* _Action item_:
Your job with the data below is to output exactly the lines from the one holding "A continuación abordaremos" down to the one holding "Elena de White?", both included, and no others.

* _Data_:
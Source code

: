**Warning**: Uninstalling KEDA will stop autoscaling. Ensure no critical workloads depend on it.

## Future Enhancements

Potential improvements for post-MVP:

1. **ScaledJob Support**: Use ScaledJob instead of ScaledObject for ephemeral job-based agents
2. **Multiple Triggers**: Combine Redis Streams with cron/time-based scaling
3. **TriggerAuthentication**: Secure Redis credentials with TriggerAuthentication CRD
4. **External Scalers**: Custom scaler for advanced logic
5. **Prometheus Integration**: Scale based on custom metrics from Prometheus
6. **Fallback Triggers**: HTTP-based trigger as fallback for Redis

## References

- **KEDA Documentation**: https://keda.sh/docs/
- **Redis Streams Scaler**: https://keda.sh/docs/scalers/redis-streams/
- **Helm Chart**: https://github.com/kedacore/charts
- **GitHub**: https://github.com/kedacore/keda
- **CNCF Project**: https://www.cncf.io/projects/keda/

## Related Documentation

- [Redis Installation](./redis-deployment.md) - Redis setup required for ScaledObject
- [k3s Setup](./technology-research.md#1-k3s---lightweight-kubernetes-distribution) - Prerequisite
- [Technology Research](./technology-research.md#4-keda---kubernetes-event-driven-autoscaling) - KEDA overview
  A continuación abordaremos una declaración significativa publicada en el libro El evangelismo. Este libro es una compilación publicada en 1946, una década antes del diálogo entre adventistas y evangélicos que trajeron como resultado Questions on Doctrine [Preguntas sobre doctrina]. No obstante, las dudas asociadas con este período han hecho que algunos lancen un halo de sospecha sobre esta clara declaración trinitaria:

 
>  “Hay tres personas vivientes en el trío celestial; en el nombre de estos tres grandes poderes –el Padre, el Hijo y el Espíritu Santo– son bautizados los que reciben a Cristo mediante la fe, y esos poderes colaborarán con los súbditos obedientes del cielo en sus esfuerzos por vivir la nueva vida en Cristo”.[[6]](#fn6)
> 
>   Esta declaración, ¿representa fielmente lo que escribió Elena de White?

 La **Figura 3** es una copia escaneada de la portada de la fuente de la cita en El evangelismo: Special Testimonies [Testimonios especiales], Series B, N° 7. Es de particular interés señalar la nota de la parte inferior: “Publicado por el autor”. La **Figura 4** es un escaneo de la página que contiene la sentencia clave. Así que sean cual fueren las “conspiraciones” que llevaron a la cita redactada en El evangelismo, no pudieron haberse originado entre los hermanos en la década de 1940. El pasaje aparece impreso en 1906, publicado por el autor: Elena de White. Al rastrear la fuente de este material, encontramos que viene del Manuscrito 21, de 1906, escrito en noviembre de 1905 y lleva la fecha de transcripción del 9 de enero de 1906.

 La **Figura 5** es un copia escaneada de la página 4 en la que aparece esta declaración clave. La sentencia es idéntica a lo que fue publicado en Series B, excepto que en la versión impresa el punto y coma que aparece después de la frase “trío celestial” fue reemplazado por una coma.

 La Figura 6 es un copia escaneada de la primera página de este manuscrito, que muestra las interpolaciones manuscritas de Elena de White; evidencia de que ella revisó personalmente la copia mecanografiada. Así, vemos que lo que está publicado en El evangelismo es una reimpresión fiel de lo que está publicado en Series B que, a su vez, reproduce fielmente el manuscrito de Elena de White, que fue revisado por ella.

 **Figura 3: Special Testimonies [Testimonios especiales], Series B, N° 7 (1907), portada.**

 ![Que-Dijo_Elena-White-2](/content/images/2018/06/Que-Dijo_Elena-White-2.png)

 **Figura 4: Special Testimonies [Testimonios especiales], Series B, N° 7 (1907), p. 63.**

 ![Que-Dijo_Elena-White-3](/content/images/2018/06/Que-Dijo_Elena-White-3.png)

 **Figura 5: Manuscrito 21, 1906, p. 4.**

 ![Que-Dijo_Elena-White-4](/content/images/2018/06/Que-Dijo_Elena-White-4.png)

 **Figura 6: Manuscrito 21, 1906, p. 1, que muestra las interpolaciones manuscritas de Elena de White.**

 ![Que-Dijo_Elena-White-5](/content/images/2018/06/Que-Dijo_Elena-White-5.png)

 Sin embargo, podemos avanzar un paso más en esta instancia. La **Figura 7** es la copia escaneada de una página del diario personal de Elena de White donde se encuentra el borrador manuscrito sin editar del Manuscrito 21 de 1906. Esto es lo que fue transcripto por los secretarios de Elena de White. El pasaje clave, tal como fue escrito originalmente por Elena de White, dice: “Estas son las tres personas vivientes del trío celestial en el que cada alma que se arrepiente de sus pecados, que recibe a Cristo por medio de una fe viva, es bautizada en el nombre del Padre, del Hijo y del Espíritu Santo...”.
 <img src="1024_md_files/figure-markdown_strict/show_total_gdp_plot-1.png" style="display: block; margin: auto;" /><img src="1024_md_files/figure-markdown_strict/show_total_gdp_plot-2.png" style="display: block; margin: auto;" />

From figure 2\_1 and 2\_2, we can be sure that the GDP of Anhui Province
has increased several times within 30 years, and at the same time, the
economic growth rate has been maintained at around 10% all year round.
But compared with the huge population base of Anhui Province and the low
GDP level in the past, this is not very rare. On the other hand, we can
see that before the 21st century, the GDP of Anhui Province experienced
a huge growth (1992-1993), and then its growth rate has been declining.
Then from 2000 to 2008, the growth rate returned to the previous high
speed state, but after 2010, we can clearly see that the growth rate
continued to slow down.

* _Written response_:
  A continuación abordaremos una declaración significativa publicada en el libro El evangelismo. Este libro es una compilación publicada en 1946, una década antes del diálogo entre adventistas y evangélicos que trajeron como resultado Questions on Doctrine [Preguntas sobre doctrina]. No obstante, las dudas asociadas con este período han hecho que algunos lancen un halo de sospecha sobre esta clara declaración trinitaria:

 
>  “Hay tres personas vivientes en el trío celestial; en el nombre de estos tres grandes poderes –el Padre, el Hijo y el Espíritu Santo– son bautizados los que reciben a Cristo mediante la fe, y esos poderes colaborarán con los súbditos obedientes del cielo en sus esfuerzos por vivir la nueva vida en Cristo”.[[6]](#fn6)
> 
>   Esta declaración, ¿representa fielmente lo que escribió Elena de White?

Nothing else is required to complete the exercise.